2 市町村長は、当該市町村における環境保全活動を推進するため、関係機関及び関係団体で構成する協議会を設置するように努めるものとする。
(環境保全推進員)
第二十五条 市町村は、次に掲げる業務を行わせるため、環境保全推進員を設置するように努めるものとする。
一 児島湖流域における水質、自然環境等の状況に関する調査及び報告
二 環境保全施策に関する普及及び啓発
三 環境保全活動に対する指導及び助言
第五章 市町村への援助等
第二十六条 県は、市町村が次に掲げる事業を実施するときは、予算の範囲内において、当該事業の実施に要する経費の一部を助成するように努めるものとする。
一 環境保全推進計画の策定
二 環境保全推進計画に基づいて実施する事業のうち知事が特に必要と認めるもの
三 環境保全推進員の運営
四 その他知事が別に定める事業
2 県は、市町村が行う環境保全施策の策定及び実施に対して、必要な技術的援助を与えるように努めるものとする。
(平一三条例一六・一部改正)
第六章 雑則
(他の法令との関係)
第二十七条 知事は、自然の保護、景観の形成、環境の整備等に関する他の法令の適用に当たっては、児島湖流域の環境の保全を促進するように努めなければならない。
(立入り調査等)
第二十八条 知事は、この条例の施行に必要な限度において、ディスポーザーを販売している事業者に対し、必要な事項に関し報告若しくは資料の提出を命じ、又はその職員に、当該事業者の事務所、営業所その他関係のある場所に立ち入り、帳簿、書類その他の物件を調査させ、若しくは関係者に質問させることができる。
2 前項の規定により立入り調査をする職員は、その身分を示す証明書を携帯し、関係人に提示しなければならない。
3 第一項の規定による立入り調査の権限は、犯罪捜査のために認められたものと解釈してはならない。
(平一三条例一六・一部改正)
(規則への委任)
第二十九条 この条例の施行に関し必要な事項は、規則で定める。
附則
(施行期日)
1 この条例は、公布の日から起算して六月を超えない範囲内において規則で定める日から施行する。

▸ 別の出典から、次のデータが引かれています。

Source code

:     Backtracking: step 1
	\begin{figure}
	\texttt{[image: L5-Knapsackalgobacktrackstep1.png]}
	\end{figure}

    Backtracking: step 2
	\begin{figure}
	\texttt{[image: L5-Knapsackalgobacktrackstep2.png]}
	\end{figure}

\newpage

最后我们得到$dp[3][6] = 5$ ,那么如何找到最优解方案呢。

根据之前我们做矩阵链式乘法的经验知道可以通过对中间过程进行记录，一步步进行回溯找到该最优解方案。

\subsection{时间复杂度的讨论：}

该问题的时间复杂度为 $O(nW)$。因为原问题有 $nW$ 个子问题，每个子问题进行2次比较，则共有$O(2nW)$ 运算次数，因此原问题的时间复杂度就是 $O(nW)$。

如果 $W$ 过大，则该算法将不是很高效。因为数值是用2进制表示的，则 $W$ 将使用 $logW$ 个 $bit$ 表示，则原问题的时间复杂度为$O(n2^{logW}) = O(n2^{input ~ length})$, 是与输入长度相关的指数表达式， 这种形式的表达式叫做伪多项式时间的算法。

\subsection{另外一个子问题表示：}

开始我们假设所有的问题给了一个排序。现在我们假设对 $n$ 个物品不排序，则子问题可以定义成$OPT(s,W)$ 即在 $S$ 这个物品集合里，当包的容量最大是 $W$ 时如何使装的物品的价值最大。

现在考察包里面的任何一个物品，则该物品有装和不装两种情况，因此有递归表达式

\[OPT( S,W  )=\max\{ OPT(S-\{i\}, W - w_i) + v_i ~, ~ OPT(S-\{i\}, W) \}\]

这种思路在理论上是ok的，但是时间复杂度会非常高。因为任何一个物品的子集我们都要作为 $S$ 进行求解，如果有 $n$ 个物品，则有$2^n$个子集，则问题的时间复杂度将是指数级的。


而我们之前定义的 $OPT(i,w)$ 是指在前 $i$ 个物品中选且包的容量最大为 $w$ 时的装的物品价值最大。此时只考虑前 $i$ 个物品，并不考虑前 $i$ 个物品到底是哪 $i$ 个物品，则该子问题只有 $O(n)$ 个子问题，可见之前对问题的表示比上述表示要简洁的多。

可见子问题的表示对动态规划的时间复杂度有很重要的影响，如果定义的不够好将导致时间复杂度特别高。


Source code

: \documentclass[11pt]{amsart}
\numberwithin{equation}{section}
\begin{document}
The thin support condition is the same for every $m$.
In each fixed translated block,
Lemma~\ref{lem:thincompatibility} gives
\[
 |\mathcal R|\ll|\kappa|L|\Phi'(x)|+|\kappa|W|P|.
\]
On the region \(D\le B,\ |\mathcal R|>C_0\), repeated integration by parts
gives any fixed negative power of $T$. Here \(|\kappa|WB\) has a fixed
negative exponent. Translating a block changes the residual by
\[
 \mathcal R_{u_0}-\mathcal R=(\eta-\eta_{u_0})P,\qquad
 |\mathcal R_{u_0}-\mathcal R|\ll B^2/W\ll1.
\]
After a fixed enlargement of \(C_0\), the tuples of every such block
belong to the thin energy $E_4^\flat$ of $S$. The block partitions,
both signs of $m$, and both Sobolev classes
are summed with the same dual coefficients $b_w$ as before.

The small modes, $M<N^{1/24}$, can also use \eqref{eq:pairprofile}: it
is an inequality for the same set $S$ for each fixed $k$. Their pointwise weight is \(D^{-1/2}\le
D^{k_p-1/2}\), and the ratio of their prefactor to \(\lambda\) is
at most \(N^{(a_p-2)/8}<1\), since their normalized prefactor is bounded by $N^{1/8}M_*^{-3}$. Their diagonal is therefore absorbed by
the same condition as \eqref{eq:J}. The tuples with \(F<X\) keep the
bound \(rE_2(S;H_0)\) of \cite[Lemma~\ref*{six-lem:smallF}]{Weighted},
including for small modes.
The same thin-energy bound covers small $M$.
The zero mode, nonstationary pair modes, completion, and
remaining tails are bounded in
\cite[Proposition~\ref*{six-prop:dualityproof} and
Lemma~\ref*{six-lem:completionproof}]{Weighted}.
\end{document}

(平成三年規則第四二号で平成三年九月一八日から施行。ただし、同条例第七条第四項、第十条第二項、第二十九条及び附則第二項の規定は、平成三年七月三十日から施行)
(関係条例の一部改正)
2 岡山県附属機関条例の一部を次のように改正する。
〔次のよう〕略
附則(平成六年条例第二六号)
この条例は、平成六年八月一日から施行する。
附則(平成一二年条例第九六号)
この条例は、平成十三年一月六日から施行する。
附則(平成一三年条例第一六号)
(施行期日)
1 この条例は、平成十三年四月一日から施行する。
(経過措置)
2 この条例の施行前にこの条例による改正前の岡山県児島湖環境保全条例第十条第三項の規定によりされた命令については、なお従前の例による。
(関係条例の一部改正)
3 知事の権限に属する事務の処理の特例に関する条例(平成十一年岡山県条例第五十一号)の一部を次のように改正する。
〔次のよう〕略
附則(平成二三年条例第一一号)
(施行期日)
1 この条例は、規則で定める日から施行する。
(平成二三年規則第二〇号で平成二三年四月一日から施行)
(罰則に関する経過措置)
2 この条例の施行前にした行為に対する罰則の適用については、なお従前の例による。
附則(平成二三年条例第四八号)
この条例は、平成二十四年四月一日から施行する。